Em um relatório especial na introdução actual da circulação, o Lazar cardiothoracic de Harold do cirurgião do centro médico de Boston, DM, encontrou que a cirurgia do enxerto do desvio de artéria coronária da fora-bomba (OPCAB) não mostrou nenhuma melhoria significativa na morbosidade ou na mortalidade a curto prazo em relação à cirurgia tradicional do enxerto do desvio de artéria coronária (CABG) da em-bomba. Recomenda que a técnica esteja abandonada, a menos que os cirurgiões que executam a cirurgia da fora-bomba puderem mostrar que seus próprios resultados são tão bons quanto os resultados relatados com a cirurgia tradicional da em-bomba.

Durante a cirurgia do enxerto do desvio de artéria coronária da fora-bomba, o coração ainda está batendo quando os acessórios do enxerto forem feitos para contornear um bloqueio.
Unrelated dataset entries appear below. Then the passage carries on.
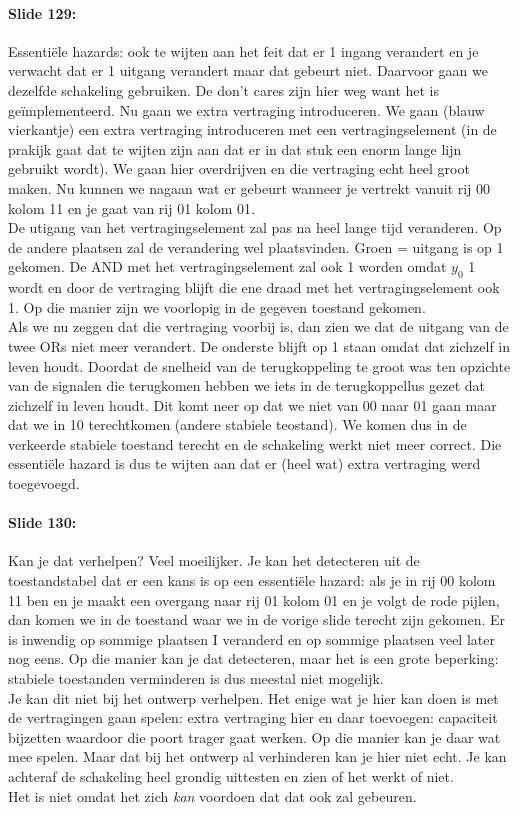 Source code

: \documentclass[10pt,a4paper]{book}
\begin{document}
\paragraph{Slide 129:} Essenti\"ele hazards: ook te wijten aan het feit dat er 1 ingang verandert en je verwacht dat er 1 uitgang verandert maar dat gebeurt niet. Daarvoor gaan we dezelfde schakeling gebruiken. De don't cares zijn hier weg want het is ge\"implementeerd. Nu gaan we extra vertraging introduceren. We gaan (blauw vierkantje) een extra vertraging introduceren met een vertragingselement (in de prakijk gaat dat te wijten zijn aan dat er in dat stuk een enorm lange lijn gebruikt wordt). We gaan hier overdrijven en die vertraging echt heel groot maken. Nu kunnen we nagaan wat er gebeurt wanneer je vertrekt vanuit rij 00 kolom 11 en je gaat van rij 01 kolom 01.\\
De utigang van het vertragingselement zal pas na heel lange tijd veranderen. Op de andere plaatsen zal de verandering wel plaatsvinden. Groen = uitgang is op 1 gekomen. De AND met het vertragingselement zal ook 1 worden omdat $y_0$ 1 wordt en door de vertraging blijft die ene draad met het vertragingselement ook 1. Op die manier zijn we voorlopig in de gegeven toestand gekomen.\\
Als we nu zeggen dat die vertraging voorbij is, dan zien we dat de uitgang van de twee ORs niet meer verandert. De onderste blijft op 1 staan omdat dat zichzelf in leven houdt. Doordat de snelheid van de terugkoppeling te groot was ten opzichte van de signalen die terugkomen hebben we iets in de terugkoppellus gezet dat zichzelf in leven houdt. Dit komt neer op dat we niet van 00 naar 01 gaan maar dat we in 10 terechtkomen (andere stabiele teostand). We komen dus in de verkeerde stabiele toestand terecht en de schakeling werkt niet meer correct. Die essenti\"ele hazard is dus te wijten aan dat er (heel wat) extra vertraging werd toegevoegd. 

\paragraph{Slide 130:} Kan je dat verhelpen? Veel moeilijker. Je kan het detecteren uit de toestandstabel dat er een kans is op een essenti\"ele hazard: als je in rij 00 kolom 11 ben en je maakt een overgang naar rij 01 kolom 01 en je volgt de rode pijlen, dan komen we in de toestand waar we in de vorige slide terecht zijn gekomen. Er is inwendig op sommige plaatsen I %
 veranderd en op sommige plaatsen veel later nog eens. Op die manier kan je dat detecteren, maar het is een grote beperking: stabiele toestanden verminderen is dus meestal niet mogelijk.\\
Je kan dit niet bij het ontwerp verhelpen. Het enige wat je hier kan doen is met de vertragingen gaan spelen: extra vertraging hier en daar toevoegen: capaciteit bijzetten waardoor die poort trager gaat werken. Op die manier kan je daar wat mee spelen. Maar dat bij het ontwerp al verhinderen kan je hier niet echt. Je kan achteraf de schakeling heel grondig uittesten en zien of het werkt of niet.\\
Het is niet omdat het zich \emph{kan} voordoen dat dat ook zal gebeuren. 
\end{document}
Ao executar a cirurgia da em-bomba CABG, o coração é parado e uma máquina do coração-pulmão toma sobre o trabalho para o coração e os pulmões. Este método foi uma técnica eficaz, segura e tempo-provada e é considerado a bandeira de ouro com que todos métodos cirúrgicos restantes do revascularization foram comparados. Contudo, executando o revascularization coronário esta maneira pode conduzir a ferimento isquêmico miocárdico, aos deficits neurocognitive, e aos cursos e activar os caminhos inflamatórios que contribuem às complicações pulmonaas, renais e hematológicas.

A fim comparar exactamente as vantagens e as desvantagens de OPCAB e determinar o que, eventualmente, o papel que deve ter na prática do revascularization cirúrgico da artéria coronária, dados clínicos examinados Lazar dos estudos numerosos no mundo inteiro e encontrou que a técnica de OPCAB não tinha mostrado nenhuma melhoria significativa na morbosidade ou na mortalidade a curto prazo.
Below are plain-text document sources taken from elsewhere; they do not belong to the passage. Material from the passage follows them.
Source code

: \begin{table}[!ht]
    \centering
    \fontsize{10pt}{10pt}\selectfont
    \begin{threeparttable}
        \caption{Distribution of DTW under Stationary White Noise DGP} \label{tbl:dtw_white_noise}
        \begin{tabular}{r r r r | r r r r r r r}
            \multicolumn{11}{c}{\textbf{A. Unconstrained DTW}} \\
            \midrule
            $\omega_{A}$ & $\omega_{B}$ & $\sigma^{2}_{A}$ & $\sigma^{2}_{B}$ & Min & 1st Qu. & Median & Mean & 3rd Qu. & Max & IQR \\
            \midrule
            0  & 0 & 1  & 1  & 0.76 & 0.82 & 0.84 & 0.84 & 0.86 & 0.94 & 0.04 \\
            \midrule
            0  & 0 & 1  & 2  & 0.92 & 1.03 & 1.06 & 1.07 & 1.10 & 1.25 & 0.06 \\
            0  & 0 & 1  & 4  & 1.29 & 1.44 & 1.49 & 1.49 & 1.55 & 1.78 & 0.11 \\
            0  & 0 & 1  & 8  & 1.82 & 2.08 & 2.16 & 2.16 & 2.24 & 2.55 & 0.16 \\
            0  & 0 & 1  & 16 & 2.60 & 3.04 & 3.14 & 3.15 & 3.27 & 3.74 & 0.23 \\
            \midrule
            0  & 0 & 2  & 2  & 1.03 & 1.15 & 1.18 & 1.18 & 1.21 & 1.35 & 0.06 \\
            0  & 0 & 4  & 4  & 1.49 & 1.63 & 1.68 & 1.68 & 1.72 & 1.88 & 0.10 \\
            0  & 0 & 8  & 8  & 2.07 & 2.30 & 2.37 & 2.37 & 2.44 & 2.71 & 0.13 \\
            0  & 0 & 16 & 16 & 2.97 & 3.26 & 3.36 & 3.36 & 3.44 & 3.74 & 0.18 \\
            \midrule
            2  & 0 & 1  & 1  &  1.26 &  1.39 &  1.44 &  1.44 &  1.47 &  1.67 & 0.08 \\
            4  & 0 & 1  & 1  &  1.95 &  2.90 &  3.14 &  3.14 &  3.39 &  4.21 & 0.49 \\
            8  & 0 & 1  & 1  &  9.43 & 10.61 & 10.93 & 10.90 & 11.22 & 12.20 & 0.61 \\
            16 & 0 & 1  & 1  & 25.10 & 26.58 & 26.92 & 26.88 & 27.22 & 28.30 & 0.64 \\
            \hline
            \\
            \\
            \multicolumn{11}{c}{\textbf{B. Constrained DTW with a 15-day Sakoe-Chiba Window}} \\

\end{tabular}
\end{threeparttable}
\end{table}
De acordo com o Lazar um ímpeto principal para OPCAB de execução era evitar os efeitos prejudiciais possíveis do desvio cardiopulmonar, que incluem a activação de caminhos inflamatórios, mudanças na função neurológica e cognitiva e alterações na qualidade de vida. “Contudo, os pacientes que submetem-se a OPCAB não mostraram nenhuns benefícios nestas áreas,” disse o Lazar, um professor da cirurgia na medicina da escola da universidade de Boston. “Mesmo naqueles estudos em que OPCAB conduziu a uma melhoria pequena em resultados pós-operatórios adiantados, estas melhorias são já não aparentes na continuação a longo prazo,” adicionou.

De facto, diversos estudos sugerem que a sobrevivência a longo prazo possa significativamente ser reduzida nos pacientes de OPCAB comparados com os pacientes em quem as técnicas da em-bomba foram usadas. O Lazar explica que este pode ser atribuível ao aumento significativo no revascularization incompleto visto em pacientes de OPCAB e pode ser responsável para o aumento na angina periódica e precisar para os procedimentos do revascularization vistos em pacientes de OPCAB.

“A menos que os cirurgiões individuais podem demonstrar que podem conseguir curto e resultados a longo prazo com OPCABG que são comparáveis à em-bomba CABG resulta, devem abandonar esta técnica,” disse o Lazar.